Exterior with Brutalist Elements/Design by Amity Worrel

Geometric Shapes 

In line with the principle of architectural honesty, the Brutalist design style pares down buildings to their most basic forms—relying on simple geometric shapes for visual interest. While Brutalist construction can appear stark and cold, it provides opportunities to treat designs as modern sculptures. The art of Brutalist design comes from the shapes formed by positive and negative space. 

Textured Surfaces

Since Brutalist design strips away any superfluous ornamentation, interiors rely on textures to achieve an interesting and layered look. As a result, rough concrete, reflective glass, and even exposed piping become art forms in their own right, creating impactful visual interest with the most basic building materials. 

Unadorned Minimalism

When it comes to Brutalism, less is more. Brutalist interior design removes any excess finishes and furnishings for a stark and almost Spartan appearance. Therefore, only the minimum amount of pieces needed for comfort and function will be included in the design plan. 

Focus on Function 

While Brutalist designs may appear boxy and haphazard from the exterior, the design plans are carefully planned around function. Brutalist design focuses on how people will move through and use the space, creating specific zones that tie together cohesively. While other design styles may include elements and structures for their own sake, Brutalism strips architectural planning down to the bare necessities. 

Historical Influences of the Brutalist Style

The Brutalist movement originated after World War II in the United Kingdom as post-war construction projects began and gained popularity through the 1950s and 60s. (Similarly to Georgian interior design, it seems like most American design styles come from across the pond!) Brutalism spread throughout Europe as war-torn countries searched for cost-effective ways to rebuild. Since steel was an expensive material at the time, designers turned to concrete—where Brutalism got its name. Brutalism comes from the french word béton brut, meaning raw concrete. 

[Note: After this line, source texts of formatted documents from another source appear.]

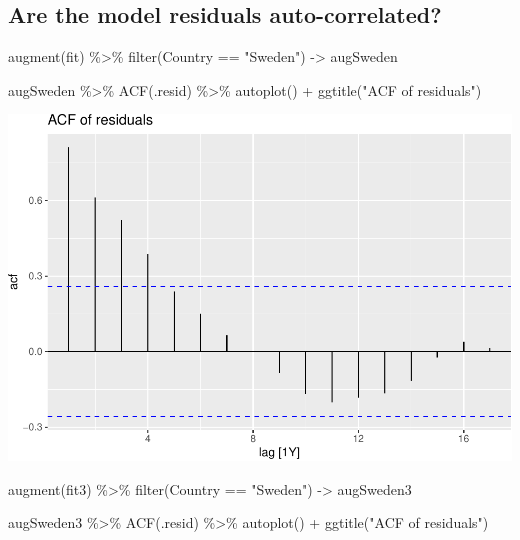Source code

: \documentclass[
]{book}
\newenvironment{Shaded}{\begin{snugshade}}{\end{snugshade}}
\newcommand{\FunctionTok}[1]{\textcolor[rgb]{0.00,0.00,0.00}{#1}}
\newcommand{\NormalTok}[1]{#1}
\newcommand{\OtherTok}[1]{\textcolor[rgb]{0.56,0.35,0.01}{#1}}
\newcommand{\SpecialCharTok}[1]{\textcolor[rgb]{0.00,0.00,0.00}{#1}}
\newcommand{\StringTok}[1]{\textcolor[rgb]{0.31,0.60,0.02}{#1}}
\begin{document}
\hypertarget{are-the-model-residuals-auto-correlated}{%
\subsection{Are the model residuals auto-correlated?}\label{are-the-model-residuals-auto-correlated}}

\begin{Shaded}
\begin{Highlighting}[]
\FunctionTok{augment}\NormalTok{(fit) }\SpecialCharTok{\%\textgreater{}\%} \FunctionTok{filter}\NormalTok{(Country }\SpecialCharTok{==} \StringTok{"Sweden"}\NormalTok{) }\OtherTok{{-}\textgreater{}}\NormalTok{ augSweden}

\NormalTok{augSweden }\SpecialCharTok{\%\textgreater{}\%}
  \FunctionTok{ACF}\NormalTok{(.resid) }\SpecialCharTok{\%\textgreater{}\%}
  \FunctionTok{autoplot}\NormalTok{() }\SpecialCharTok{+} \FunctionTok{ggtitle}\NormalTok{(}\StringTok{"ACF of residuals"}\NormalTok{)}
\end{Highlighting}
\end{Shaded}

\includegraphics{graphics/unnamed-chunk-36-1.pdf}

\begin{Shaded}
\begin{Highlighting}[]
\FunctionTok{augment}\NormalTok{(fit3) }\SpecialCharTok{\%\textgreater{}\%} \FunctionTok{filter}\NormalTok{(Country }\SpecialCharTok{==} \StringTok{"Sweden"}\NormalTok{) }\OtherTok{{-}\textgreater{}}\NormalTok{ augSweden3}

\NormalTok{augSweden3 }\SpecialCharTok{\%\textgreater{}\%}
  \FunctionTok{ACF}\NormalTok{(.resid) }\SpecialCharTok{\%\textgreater{}\%}
  \FunctionTok{autoplot}\NormalTok{() }\SpecialCharTok{+} \FunctionTok{ggtitle}\NormalTok{(}\StringTok{"ACF of residuals"}\NormalTok{)}
\end{Highlighting}
\end{Shaded}
\end{document}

Boston City Hall/Photo by Bill Lebovich/Sourced from Library of Congress

While Brutalism was taking off in Europe, Americans were embracing the Modernist movement. In many ways, Brutalism directly rejected the clean lines, bright colors, and futuristic thinking of mid-century modern builds. A T Magazine article explains, “Where Modernism was poised and polite, often incorporating white plaster and walls that concealed the buildings’ internal logic, Brutalism evolved into something bold and confrontational, its heavy, rugged forms forged of inexpensive industrial materials that disguised nothing at all.” With deliberate transparency, Brutalist designs of the era felt heavy, cold, and even threatening. 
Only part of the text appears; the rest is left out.